As Latvia moves toward participation in the euro zone, the amount of cash currency in circulation shrinks
In February, the rise in money supply was rather moderate: business deposits increased slightly whereas the rise in household deposits to a great degree corresponded to the drop in the amount of cash currency in circulation, thus having little effect on the total volume of money. There were hardly any changes in the domestic loan dynamic: the repayments of household loans were behind a slight drop in total loan portfolio whereas lending to businesses remained the same month-on-month.

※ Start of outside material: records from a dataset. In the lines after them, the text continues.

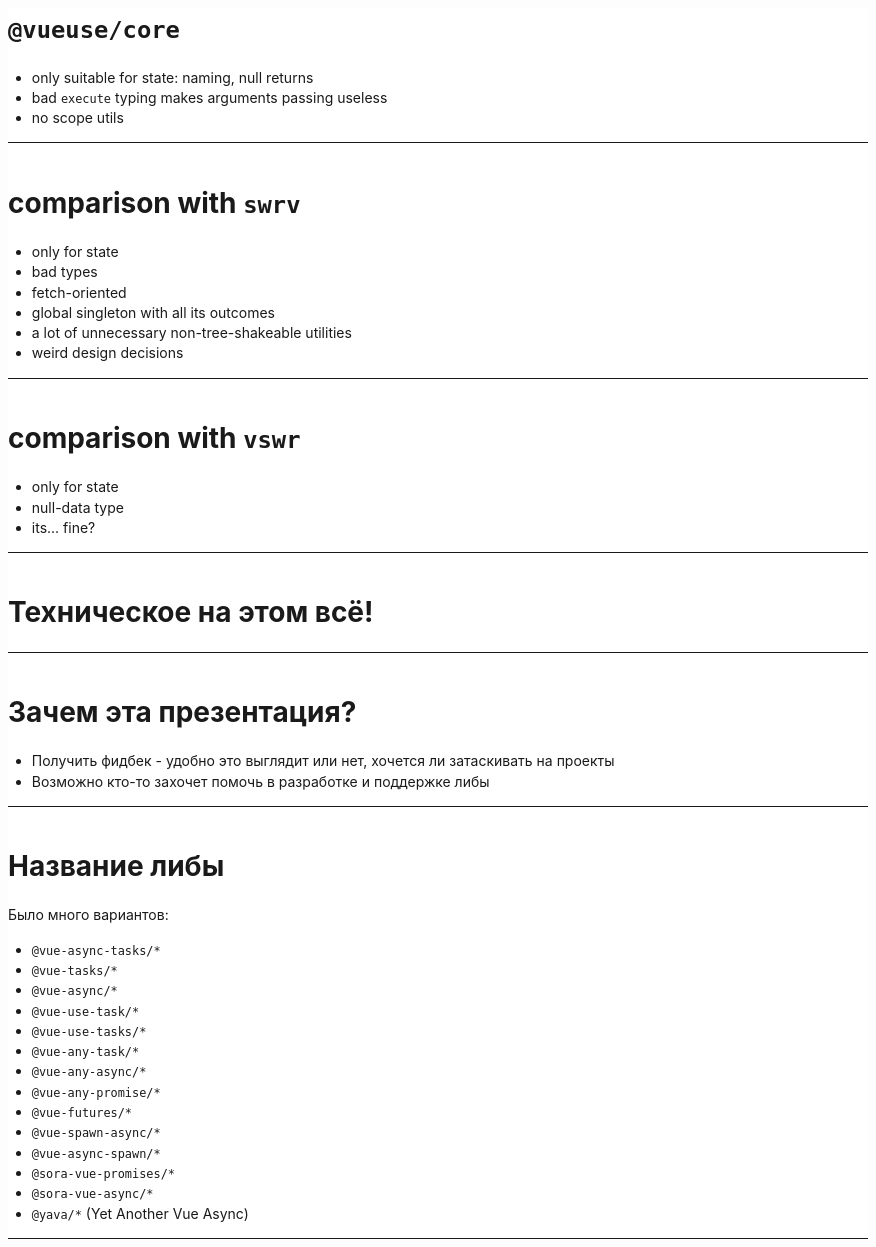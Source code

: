 
# `@vueuse/core`

- only suitable for state: naming, null returns
- bad `execute` typing makes arguments passing useless
- no scope utils

---

# comparison with `swrv`

- only for state
- bad types
- fetch-oriented
- global singleton with all its outcomes
- a lot of unnecessary non-tree-shakeable utilities
- weird design decisions

---

# comparison with `vswr`

- only for state
- null-data type
- its... fine?

---

# Техническое на этом всё!

---

# Зачем эта презентация?

- Получить фидбек - удобно это выглядит или нет, хочется ли затаскивать на проекты
- Возможно кто-то захочет помочь в разработке и поддержке либы

---

# Название либы

Было много вариантов:

  - `@vue-async-tasks/*`
  - `@vue-tasks/*`
  - `@vue-async/*`
  - `@vue-use-task/*`
  - `@vue-use-tasks/*`
  - `@vue-any-task/*`
  - `@vue-any-async/*`
  - `@vue-any-promise/*`
  - `@vue-futures/*`
  - `@vue-spawn-async/*`
  - `@vue-async-spawn/*`
  - `@sora-vue-promises/*`
  - `@sora-vue-async/*`
  - `@yava/*` (Yet Another Vue Async)

---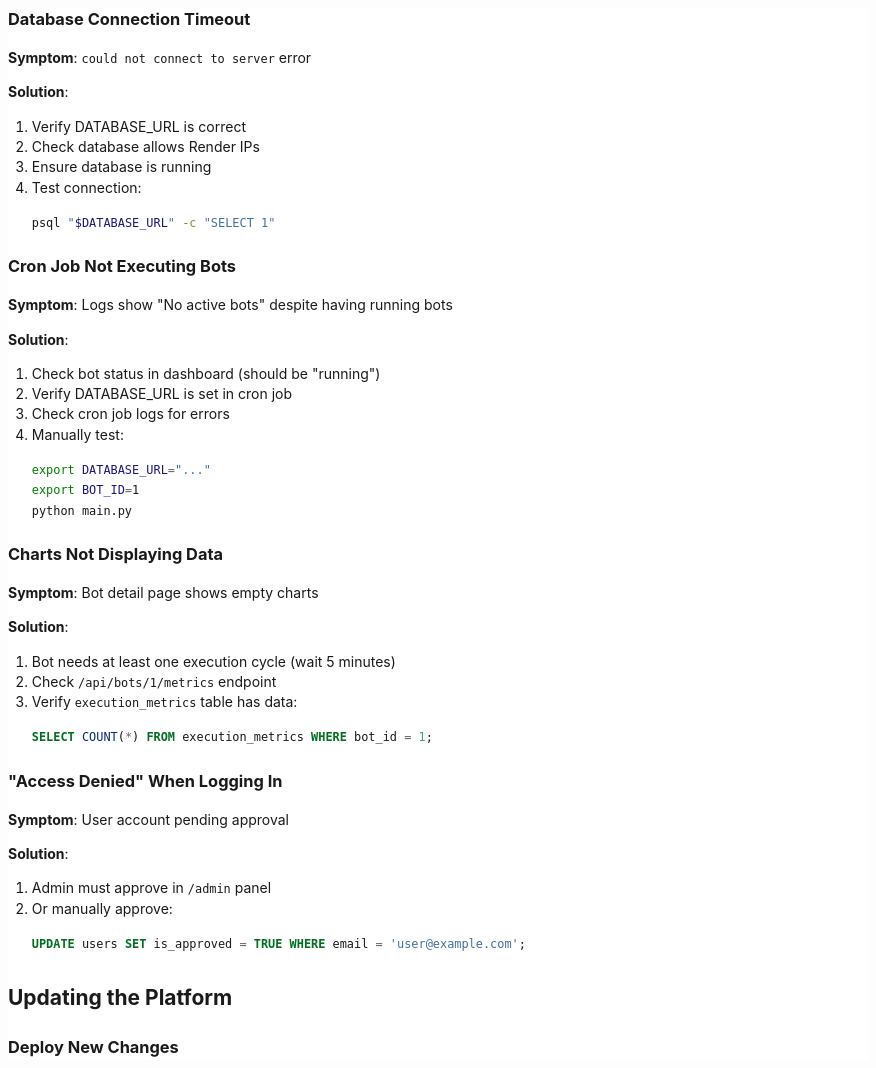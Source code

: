 ### Database Connection Timeout

**Symptom**: `could not connect to server` error

**Solution**:
1. Verify DATABASE_URL is correct
2. Check database allows Render IPs
3. Ensure database is running
4. Test connection:
   ```bash
   psql "$DATABASE_URL" -c "SELECT 1"
   ```

### Cron Job Not Executing Bots

**Symptom**: Logs show "No active bots" despite having running bots

**Solution**:
1. Check bot status in dashboard (should be "running")
2. Verify DATABASE_URL is set in cron job
3. Check cron job logs for errors
4. Manually test:
   ```bash
   export DATABASE_URL="..."
   export BOT_ID=1
   python main.py
   ```

### Charts Not Displaying Data

**Symptom**: Bot detail page shows empty charts

**Solution**:
1. Bot needs at least one execution cycle (wait 5 minutes)
2. Check `/api/bots/1/metrics` endpoint
3. Verify `execution_metrics` table has data:
   ```sql
   SELECT COUNT(*) FROM execution_metrics WHERE bot_id = 1;
   ```

### "Access Denied" When Logging In

**Symptom**: User account pending approval

**Solution**:
1. Admin must approve in `/admin` panel
2. Or manually approve:
   ```sql
   UPDATE users SET is_approved = TRUE WHERE email = 'user@example.com';
   ```

## Updating the Platform

### Deploy New Changes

Money indicator M3, which characterizes the amount of cash and non-cash currency in the economy increased 0.6% in February, rising 3.4% year-on-year. Domestic overnight deposits, deposits redeemable at notice and – for the first time in the past nine months –deposits with a set maturity of up to 2 years grew while the amount of cash currency in circulation dropped. With the use of cash currency dropping 2.1% within a month, its annual change rate became negative for the first time in the last three years.
Illustration. Annual change in some money indicators (%)
Source: Bank of Latvia
Domestic deposits in February grew by 22.9 mil. lats in the household sector while the amount of cash currency in circulation dropped by 21.7 mil. lats, pointing to the possibility that, as the moving toward the euro zone is becoming topical, households have started reducing the role of cash currency in accruals. The clearer euro prospects along with the growing export revenue have promoted a rise in deposits in euro. If total business deposits have grown by 16.8 mil. lats total, deposits in euro have increased by 41.5 mil. lats.
The balance of loans granted to non-financial enterprises in February practically remained unchanged, whereas the loan portfolio of households shrank by 0.5%. The annual rate of change in lending to businesses was thus only minus 0.3% in February, with the indicators of banks that lost their licences in 2012 excluded from the base, whereas the total indicator for the annual drop in domestic loans improved to minus 10.1%.
Economic stability and the positive macroeconomic indicators in February promoted stability also in money supply. In the next few months substantial changes are also unlikely, yet the movement toward the euro zone will augment the role of this currency in the structure of money supply, at the same time diminishing the use of cash currency. Export revenues and the stable domestic consumption will likewise ensure a moderate rise in money supply. The stable development of the economy will counteract the sometimes excessive caution of borrowers when faced with new liabilities. It must be noted that banks have repeatedly voiced their view that such businesses have a sound basis for applying to bank loans and thus there is a potential for a rise in lending to businesses.